Scholars of the day came up with alternative reasons for the pestilence, ranging from “God’s Wrath” which saw the forming of the flagellant movement who as religious zealots whipped themselves in penance to avoid catching the disease, to the Astrological Configurations of Jupiter and Mars according to the University of Paris in 1345. Some so called vampire graves found in Bulgaria also suggest that those who died of the disease were staked into the ground to prevent them surfacing to spread the disease. Bad air, miasma, was also felt to contribute to sustaining the plague and one source believed that the disease was passed on by a dying person whose ‘air spirit’ would pass from them to anyone looking at them at their time of death - the proverbial nasty look, black look or a look that could kill ! Numerous fragrant herbs and spices were used, being burnt or contained in pomanders to try to manage the spread of the disease but were largely only effective in masking the smell of mass death. Plague doctors wore a mask with a bird-like beak to protect them from being infected by the disease, which they believed was airborne. In fact, they too thought the disease was spread by miasma, a noxious form of ‘bad air.’ To battle this imaginary threat, the long beak was packed with sweet smells, such as dried flowers, herbs and spices. However, though the beak mask has become an iconic symbol of the Black Death, there is no evidence it was actually worn during the 14th Century epidemic.
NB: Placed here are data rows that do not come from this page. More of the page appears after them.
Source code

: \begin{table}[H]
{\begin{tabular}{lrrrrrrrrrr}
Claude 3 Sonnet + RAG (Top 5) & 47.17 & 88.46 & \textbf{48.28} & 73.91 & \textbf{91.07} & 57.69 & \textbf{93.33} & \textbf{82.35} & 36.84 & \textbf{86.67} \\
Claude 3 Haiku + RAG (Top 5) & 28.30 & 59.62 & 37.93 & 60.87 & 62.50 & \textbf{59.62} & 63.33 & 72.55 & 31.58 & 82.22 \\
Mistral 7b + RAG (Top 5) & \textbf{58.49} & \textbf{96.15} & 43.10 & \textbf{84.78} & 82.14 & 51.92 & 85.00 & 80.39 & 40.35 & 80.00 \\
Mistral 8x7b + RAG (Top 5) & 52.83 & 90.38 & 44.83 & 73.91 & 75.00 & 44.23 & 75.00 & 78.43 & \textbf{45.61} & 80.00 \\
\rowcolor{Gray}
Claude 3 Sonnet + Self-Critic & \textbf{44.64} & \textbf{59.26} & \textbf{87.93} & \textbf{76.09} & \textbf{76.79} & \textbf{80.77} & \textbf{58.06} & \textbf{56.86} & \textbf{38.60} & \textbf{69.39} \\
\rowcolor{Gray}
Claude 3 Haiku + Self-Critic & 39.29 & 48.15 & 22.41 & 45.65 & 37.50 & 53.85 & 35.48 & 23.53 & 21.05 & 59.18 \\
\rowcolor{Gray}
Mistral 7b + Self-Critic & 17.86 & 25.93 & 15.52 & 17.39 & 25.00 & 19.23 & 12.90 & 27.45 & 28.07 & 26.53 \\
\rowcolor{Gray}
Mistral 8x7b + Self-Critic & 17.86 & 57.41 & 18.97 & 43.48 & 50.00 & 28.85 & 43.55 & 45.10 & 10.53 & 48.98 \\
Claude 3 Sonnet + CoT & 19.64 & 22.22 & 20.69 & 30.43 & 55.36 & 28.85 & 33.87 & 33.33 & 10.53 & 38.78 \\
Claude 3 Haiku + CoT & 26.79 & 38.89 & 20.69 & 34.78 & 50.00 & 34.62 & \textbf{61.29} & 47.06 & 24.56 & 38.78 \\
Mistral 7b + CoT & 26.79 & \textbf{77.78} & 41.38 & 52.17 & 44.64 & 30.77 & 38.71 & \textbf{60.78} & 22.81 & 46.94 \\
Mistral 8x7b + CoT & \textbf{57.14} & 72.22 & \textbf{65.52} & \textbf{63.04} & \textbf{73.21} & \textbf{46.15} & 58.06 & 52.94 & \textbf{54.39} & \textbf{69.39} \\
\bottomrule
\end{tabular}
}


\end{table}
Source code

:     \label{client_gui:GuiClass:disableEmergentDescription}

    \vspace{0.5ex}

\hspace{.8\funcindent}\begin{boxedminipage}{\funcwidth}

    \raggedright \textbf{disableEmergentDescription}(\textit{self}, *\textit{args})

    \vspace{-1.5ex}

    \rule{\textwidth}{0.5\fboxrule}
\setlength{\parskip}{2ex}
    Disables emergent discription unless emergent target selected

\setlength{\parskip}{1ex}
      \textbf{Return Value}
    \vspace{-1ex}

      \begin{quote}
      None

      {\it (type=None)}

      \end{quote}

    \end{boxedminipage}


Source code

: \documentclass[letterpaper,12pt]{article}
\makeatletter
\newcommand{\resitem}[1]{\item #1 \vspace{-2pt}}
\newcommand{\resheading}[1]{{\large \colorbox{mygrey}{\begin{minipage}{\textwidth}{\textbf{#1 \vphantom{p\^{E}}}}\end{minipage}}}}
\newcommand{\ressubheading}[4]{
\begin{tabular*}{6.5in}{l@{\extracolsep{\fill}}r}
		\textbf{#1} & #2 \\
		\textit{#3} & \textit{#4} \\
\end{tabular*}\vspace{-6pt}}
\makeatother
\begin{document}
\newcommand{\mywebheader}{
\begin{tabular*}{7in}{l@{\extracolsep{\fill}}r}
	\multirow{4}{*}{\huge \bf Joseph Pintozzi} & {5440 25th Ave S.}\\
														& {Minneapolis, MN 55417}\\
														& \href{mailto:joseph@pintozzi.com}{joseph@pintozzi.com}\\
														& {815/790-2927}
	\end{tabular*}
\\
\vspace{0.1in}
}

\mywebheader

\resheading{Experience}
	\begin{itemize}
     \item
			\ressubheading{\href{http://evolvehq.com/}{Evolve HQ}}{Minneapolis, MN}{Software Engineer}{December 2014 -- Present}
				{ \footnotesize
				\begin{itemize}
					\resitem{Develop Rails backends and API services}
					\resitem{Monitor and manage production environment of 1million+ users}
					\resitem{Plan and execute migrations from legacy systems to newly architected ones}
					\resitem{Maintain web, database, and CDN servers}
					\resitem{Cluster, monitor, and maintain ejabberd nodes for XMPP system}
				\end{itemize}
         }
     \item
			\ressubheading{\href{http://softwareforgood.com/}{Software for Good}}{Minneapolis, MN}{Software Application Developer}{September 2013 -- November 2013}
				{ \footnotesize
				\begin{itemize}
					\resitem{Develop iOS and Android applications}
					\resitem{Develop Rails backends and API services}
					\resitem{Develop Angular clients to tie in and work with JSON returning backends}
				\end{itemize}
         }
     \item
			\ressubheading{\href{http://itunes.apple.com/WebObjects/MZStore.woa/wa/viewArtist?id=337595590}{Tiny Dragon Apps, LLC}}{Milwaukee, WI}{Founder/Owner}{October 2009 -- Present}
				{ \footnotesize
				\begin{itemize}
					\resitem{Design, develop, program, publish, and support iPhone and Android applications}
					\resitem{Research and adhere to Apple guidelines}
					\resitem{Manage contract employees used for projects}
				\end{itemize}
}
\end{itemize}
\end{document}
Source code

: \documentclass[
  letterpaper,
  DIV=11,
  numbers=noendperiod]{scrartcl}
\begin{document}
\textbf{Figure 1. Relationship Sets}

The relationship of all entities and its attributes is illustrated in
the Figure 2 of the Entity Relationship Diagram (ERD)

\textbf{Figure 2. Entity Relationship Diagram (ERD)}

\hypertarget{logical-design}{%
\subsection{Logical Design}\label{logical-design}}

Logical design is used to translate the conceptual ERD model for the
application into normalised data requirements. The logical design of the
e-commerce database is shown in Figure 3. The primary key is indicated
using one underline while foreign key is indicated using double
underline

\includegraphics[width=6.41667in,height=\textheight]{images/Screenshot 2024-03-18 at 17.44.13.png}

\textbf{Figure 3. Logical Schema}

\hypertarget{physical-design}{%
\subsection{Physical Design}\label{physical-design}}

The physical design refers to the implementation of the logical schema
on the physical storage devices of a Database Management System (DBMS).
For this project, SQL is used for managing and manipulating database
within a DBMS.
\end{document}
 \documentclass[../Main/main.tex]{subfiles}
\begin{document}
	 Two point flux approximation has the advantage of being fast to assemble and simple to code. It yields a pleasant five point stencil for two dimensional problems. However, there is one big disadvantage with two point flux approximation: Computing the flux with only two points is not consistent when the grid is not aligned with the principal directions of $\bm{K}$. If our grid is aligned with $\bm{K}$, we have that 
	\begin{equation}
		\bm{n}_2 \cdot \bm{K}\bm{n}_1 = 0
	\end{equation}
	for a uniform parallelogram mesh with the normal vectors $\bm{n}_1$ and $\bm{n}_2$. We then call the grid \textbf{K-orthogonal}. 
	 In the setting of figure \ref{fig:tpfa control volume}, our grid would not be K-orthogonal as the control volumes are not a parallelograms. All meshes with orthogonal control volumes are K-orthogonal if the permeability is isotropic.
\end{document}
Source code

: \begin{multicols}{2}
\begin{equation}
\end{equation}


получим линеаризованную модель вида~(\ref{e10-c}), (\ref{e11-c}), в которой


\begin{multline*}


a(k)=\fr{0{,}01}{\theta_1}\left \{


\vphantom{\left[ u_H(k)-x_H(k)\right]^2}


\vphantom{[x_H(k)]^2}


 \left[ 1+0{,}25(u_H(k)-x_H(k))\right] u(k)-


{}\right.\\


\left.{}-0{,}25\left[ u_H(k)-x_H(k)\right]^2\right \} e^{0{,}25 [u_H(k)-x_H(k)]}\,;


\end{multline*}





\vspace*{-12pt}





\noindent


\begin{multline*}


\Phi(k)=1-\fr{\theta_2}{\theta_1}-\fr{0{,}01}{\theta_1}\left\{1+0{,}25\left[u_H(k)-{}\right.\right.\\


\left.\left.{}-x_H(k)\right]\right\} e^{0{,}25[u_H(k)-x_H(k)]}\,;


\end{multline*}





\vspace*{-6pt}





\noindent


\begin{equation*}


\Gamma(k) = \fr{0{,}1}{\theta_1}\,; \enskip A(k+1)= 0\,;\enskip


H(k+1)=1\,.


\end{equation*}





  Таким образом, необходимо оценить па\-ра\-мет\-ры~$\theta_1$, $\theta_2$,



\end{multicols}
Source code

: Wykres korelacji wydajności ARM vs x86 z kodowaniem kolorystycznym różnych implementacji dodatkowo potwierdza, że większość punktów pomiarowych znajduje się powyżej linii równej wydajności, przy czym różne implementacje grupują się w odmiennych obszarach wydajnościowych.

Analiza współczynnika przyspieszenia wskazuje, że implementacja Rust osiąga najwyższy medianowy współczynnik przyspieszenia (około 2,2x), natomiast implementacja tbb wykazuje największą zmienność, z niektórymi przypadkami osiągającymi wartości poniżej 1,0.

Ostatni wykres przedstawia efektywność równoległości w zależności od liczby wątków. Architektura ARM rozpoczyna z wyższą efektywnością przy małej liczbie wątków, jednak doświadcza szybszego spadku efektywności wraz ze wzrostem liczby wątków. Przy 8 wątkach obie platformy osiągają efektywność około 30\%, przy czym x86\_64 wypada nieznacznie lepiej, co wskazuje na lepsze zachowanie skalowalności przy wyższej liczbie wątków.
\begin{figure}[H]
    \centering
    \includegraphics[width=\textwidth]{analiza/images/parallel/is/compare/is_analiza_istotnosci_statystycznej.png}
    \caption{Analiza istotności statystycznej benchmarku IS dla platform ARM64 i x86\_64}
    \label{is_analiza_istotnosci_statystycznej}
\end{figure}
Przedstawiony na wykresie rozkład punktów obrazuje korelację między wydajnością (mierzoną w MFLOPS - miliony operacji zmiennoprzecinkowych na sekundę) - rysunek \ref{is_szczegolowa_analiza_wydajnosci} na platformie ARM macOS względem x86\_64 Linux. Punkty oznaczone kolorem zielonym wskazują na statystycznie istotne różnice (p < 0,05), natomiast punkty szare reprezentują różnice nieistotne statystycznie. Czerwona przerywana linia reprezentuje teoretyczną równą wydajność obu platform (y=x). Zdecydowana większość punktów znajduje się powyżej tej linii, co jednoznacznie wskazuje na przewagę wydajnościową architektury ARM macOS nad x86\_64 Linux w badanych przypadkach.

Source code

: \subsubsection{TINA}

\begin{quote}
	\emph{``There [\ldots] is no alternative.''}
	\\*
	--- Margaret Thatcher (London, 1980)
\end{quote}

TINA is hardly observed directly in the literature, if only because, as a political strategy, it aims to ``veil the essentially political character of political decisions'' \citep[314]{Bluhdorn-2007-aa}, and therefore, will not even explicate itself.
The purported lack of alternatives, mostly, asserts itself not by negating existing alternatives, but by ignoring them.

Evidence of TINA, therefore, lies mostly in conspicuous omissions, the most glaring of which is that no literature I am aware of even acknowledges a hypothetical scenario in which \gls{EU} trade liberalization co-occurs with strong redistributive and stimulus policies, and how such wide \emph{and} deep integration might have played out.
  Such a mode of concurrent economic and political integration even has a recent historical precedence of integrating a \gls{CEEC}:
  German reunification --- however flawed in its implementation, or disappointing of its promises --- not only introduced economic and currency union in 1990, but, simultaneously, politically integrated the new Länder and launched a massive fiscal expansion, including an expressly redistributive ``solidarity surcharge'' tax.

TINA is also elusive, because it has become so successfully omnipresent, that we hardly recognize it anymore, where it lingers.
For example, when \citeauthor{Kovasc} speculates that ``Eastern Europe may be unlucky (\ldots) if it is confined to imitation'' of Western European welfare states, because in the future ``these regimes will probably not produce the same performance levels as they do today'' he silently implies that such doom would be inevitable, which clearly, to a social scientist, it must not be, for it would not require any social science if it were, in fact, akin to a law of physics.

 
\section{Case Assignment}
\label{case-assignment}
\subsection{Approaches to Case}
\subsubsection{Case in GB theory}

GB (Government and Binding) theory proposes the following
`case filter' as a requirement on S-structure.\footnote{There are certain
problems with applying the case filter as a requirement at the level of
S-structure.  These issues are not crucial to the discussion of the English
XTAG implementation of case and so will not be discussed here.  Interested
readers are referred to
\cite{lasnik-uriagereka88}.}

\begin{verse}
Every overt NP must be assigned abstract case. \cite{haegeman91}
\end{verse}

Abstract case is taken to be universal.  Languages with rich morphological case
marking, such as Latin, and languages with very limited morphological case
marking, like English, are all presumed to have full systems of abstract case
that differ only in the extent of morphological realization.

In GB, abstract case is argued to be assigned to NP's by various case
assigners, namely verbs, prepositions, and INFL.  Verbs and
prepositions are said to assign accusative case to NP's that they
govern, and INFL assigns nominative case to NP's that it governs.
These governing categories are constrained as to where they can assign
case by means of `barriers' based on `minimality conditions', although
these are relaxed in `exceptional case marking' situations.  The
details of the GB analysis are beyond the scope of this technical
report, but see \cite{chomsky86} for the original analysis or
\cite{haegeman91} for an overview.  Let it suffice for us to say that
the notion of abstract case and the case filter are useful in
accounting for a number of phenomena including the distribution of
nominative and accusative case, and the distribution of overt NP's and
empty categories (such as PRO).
Kevin then shared the surprising more recent incidences of the plague which had occurred in Australia and the USA. In 2012 sixty people died after an outbreak of the plague started in a Madagascan prison. As recently as July 2014 citizens of Yumen City in China were quarantined and in Colorado in 2015 a pit bull dog was identified as passing on the disease to 2 people. Scientific research on extracts from the teeth of victims of the 14th Century confirm that the plague bacteria itself has not mutated over all of those years.
Kevin then concluded his presentation and responded positively to many questions from the audience. Finally Pat Martin formally thanked Kevin for his presentation which was very factual but delivered in a typically Black Country manner with humour, strong emphasis on the bleakness of the time and with a balanced comparison to modern day threats such as Ebola. The membership then loudly applauded Kevin for the information and entertainment he had provided on the night.
The next indoor meeting of the Amblecote History Society will take place on Wednesday 9th September at 7.30pm in The Lehr Theatre at the Ruskin Centre with John Sparry talking about being a “Time Traveller”.